Appeal, No. 426, Oct. T., 1958, from judgment of Court of Common Pleas No. 3 of Philadelphia County, Sept. T., 1955, No. 8419, in case of David Kanner v. Best Markets, Inc. Judgment affirmed.
Richard W. Hopkins, with him William R. Hudson, and White, Williams & Scott, for appellant.
Irving J. Katz, for appellee.
Before Rhodes, P.j., Hirt, Gunther, Wright, Ervin, and Watkins, JJ. (woodside, J., absent).
[ 188 Pa. Super. Page 367]
David Kanner brought an action in trespass to recover damages resulting from personal injuries sustained by him when he bumped his face against a clear
[ 188 Pa. Super. Page 368]
glass panel as he attempted to enter the Best Markets, Inc., food market in Philadelphia. Verdict was rendered in favor of plaintiff. Defendant filed motions for new trial and for judgment n.o.v. The lower court refused these motions, hence this appeal.
Verdict having been rendered for plaintiff, we are required to consider the testimony in the light most advantageous to appellee, and to resolve in his favor all doubts and conflicts therein. Miller v. Pennsylvania R.R. Co., 368 Pa. 507, 84 A.2d 200 (1951).
On the night of September 14, 1955, at approximately 8:20 p.m., plaintiff, who was accompanied by his wife, parked his automobile on the parking lot of defendant's food market preparatory to making purchases. The lights were lit on the parking lot at the time plaintiff parked his car. It was the first time that plaintiff had ever been to the store. He proceeded to the nearest set of doors, which he presumed to be a combination entrance and exit, but which, in fact, was only an exit. There was a canopy over the doors but the lights were not lit on the canopy, nor immediately inside door, although they were lit inside the store proper.
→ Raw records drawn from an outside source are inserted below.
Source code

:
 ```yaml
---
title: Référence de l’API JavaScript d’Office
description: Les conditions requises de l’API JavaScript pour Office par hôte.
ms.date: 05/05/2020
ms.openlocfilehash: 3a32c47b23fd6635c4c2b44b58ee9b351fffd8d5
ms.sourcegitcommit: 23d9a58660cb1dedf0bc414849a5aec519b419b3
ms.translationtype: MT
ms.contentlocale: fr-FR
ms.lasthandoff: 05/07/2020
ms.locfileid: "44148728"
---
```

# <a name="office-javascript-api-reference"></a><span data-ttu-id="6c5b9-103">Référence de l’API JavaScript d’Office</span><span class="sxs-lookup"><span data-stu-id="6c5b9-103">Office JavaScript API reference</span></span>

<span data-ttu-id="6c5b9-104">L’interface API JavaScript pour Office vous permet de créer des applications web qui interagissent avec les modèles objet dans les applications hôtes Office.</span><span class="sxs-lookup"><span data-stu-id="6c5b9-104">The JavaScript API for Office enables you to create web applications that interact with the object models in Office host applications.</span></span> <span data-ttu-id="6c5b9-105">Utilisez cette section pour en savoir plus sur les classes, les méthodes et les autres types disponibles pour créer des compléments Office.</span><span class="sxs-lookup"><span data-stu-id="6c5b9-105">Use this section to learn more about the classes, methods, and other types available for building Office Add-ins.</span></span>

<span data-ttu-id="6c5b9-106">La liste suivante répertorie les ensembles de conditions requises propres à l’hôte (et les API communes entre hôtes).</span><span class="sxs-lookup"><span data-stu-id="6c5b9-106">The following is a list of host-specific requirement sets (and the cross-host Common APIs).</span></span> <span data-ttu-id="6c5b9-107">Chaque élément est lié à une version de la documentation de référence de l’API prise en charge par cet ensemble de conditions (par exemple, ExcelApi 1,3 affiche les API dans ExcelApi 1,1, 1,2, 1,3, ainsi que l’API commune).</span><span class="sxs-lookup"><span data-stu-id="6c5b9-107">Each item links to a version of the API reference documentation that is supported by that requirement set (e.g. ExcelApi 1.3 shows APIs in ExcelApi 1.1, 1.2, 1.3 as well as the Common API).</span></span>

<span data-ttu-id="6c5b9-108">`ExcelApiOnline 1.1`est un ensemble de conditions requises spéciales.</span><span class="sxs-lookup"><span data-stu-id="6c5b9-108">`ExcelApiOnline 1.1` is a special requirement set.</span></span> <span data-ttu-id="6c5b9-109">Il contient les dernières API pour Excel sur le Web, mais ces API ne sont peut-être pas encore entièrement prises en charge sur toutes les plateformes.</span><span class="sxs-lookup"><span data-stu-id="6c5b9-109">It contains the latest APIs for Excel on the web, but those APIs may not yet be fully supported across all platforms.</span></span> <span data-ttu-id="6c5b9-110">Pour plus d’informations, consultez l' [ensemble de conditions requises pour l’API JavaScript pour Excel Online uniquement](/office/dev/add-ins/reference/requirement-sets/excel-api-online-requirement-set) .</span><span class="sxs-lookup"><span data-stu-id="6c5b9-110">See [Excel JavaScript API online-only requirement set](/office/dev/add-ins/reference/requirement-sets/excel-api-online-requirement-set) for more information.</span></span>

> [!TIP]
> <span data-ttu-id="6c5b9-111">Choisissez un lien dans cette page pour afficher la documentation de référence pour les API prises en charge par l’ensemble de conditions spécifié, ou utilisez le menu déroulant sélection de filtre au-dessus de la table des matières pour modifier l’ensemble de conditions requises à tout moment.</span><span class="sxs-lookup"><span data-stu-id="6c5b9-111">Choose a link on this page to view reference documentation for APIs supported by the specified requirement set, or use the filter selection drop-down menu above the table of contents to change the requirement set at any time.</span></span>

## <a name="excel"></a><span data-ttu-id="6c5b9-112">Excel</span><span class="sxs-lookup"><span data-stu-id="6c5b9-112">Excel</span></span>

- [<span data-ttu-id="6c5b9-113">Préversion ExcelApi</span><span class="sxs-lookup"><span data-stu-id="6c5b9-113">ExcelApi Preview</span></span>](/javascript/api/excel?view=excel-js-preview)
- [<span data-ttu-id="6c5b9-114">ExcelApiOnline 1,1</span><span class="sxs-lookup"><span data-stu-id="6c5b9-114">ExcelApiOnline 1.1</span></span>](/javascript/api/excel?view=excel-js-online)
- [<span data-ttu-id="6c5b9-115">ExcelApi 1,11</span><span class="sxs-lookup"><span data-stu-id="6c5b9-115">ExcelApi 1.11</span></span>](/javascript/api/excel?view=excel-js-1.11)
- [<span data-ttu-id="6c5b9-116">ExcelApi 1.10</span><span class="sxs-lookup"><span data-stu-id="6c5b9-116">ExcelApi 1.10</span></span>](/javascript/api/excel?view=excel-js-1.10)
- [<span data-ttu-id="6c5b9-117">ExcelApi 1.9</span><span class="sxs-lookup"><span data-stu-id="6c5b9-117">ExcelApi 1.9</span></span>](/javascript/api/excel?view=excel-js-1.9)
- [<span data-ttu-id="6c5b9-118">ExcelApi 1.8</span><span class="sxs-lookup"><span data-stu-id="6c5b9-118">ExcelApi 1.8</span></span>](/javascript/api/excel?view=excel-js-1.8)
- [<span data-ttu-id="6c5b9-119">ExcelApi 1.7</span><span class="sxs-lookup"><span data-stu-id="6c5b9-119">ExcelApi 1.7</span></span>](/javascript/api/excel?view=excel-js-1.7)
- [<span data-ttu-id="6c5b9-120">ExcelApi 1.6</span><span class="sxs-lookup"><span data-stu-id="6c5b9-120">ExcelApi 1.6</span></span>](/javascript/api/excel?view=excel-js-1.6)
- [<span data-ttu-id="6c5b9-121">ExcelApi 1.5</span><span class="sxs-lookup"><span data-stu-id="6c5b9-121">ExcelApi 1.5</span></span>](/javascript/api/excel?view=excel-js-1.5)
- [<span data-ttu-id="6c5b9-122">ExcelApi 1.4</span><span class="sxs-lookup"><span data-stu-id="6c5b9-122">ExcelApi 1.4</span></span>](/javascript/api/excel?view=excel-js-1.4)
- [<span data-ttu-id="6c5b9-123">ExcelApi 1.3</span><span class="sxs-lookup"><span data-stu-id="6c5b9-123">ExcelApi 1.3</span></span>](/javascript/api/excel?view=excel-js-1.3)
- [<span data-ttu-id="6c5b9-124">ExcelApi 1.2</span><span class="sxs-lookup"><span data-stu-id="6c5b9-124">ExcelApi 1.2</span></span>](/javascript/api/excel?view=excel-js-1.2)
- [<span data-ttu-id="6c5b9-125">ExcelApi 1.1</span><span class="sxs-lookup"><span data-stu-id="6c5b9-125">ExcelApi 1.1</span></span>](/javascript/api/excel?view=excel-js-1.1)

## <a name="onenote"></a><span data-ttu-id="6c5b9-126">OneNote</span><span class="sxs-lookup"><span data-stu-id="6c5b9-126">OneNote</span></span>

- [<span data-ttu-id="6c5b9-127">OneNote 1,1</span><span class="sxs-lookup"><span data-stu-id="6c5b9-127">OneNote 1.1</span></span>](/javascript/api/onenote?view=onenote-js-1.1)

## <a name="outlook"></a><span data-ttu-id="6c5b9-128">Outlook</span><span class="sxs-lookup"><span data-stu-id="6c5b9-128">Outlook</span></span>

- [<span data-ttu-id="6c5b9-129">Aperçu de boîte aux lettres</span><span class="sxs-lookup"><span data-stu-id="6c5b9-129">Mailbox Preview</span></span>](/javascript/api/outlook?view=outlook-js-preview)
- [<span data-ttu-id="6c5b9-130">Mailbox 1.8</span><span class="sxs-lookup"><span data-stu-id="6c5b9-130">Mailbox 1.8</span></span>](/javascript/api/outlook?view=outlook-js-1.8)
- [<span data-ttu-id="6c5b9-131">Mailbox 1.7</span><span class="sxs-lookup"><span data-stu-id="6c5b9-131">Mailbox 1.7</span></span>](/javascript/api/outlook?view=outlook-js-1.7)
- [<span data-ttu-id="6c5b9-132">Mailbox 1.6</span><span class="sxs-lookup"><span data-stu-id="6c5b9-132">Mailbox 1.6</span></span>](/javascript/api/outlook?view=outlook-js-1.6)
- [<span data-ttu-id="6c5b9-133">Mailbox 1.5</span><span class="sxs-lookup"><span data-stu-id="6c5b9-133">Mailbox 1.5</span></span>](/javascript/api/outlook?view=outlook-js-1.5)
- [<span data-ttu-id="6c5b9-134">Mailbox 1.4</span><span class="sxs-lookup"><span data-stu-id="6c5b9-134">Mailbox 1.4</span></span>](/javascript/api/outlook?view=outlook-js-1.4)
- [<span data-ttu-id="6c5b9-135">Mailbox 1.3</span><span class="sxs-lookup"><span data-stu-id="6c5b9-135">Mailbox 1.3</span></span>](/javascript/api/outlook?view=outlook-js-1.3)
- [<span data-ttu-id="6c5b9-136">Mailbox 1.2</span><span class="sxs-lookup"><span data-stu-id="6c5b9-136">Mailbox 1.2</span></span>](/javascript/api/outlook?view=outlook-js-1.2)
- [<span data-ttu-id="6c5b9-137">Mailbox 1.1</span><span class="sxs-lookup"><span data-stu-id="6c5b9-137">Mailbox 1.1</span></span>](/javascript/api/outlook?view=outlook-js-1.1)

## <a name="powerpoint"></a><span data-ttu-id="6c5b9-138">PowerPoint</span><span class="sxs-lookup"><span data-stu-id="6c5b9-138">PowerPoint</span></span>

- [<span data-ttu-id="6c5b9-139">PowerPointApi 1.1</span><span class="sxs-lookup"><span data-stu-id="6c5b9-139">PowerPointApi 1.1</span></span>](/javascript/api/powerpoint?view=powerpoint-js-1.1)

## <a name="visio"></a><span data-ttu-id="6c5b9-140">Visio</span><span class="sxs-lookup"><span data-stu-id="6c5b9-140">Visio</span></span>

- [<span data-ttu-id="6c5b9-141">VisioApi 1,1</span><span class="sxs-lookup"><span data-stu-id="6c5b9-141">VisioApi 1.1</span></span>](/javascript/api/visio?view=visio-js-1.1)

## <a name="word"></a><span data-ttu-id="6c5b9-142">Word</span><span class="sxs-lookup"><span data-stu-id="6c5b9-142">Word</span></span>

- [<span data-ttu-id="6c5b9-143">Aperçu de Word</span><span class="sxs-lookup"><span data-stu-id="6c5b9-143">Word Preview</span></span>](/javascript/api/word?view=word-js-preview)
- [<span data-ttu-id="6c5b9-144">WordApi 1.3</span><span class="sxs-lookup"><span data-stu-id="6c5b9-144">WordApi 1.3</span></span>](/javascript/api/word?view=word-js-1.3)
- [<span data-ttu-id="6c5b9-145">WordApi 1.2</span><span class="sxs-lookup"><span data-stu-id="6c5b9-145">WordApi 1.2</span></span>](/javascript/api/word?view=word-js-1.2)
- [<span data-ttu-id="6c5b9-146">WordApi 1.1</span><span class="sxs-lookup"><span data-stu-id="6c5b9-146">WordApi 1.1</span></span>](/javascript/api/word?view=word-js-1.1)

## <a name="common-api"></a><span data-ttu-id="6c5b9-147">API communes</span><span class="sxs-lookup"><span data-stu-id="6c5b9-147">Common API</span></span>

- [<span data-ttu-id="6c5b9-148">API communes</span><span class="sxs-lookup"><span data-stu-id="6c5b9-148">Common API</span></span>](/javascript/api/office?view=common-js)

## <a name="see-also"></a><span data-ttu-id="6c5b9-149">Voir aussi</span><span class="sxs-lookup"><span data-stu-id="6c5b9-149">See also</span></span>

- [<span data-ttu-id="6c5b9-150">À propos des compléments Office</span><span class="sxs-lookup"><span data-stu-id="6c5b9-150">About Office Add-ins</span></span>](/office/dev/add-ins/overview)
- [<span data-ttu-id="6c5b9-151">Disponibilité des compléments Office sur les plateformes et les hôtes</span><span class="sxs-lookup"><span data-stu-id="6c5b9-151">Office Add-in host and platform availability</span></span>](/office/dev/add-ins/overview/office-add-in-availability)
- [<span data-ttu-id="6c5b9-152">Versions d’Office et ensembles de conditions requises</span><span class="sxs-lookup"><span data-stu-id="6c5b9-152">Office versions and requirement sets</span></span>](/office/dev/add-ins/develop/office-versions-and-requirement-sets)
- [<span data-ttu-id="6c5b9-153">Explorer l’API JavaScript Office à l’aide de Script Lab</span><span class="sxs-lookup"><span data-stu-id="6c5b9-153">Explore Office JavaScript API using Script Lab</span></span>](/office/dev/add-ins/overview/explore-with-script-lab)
As plaintiff and his wife approached the doors in question, they saw the following: To their left were two closed doors with the word "Out" printed upon each. These two doors were closed and the word "Out" on each door could be seen by plaintiff and his wife. To the right of these two doors was another door which was also intended as a means of egress, with the word "Out" printed on it. This door was open at the time, however, preventing plaintiff and his wife from seeing the printing thereon. Furthermore, this third door was blocked by a line of shopping ...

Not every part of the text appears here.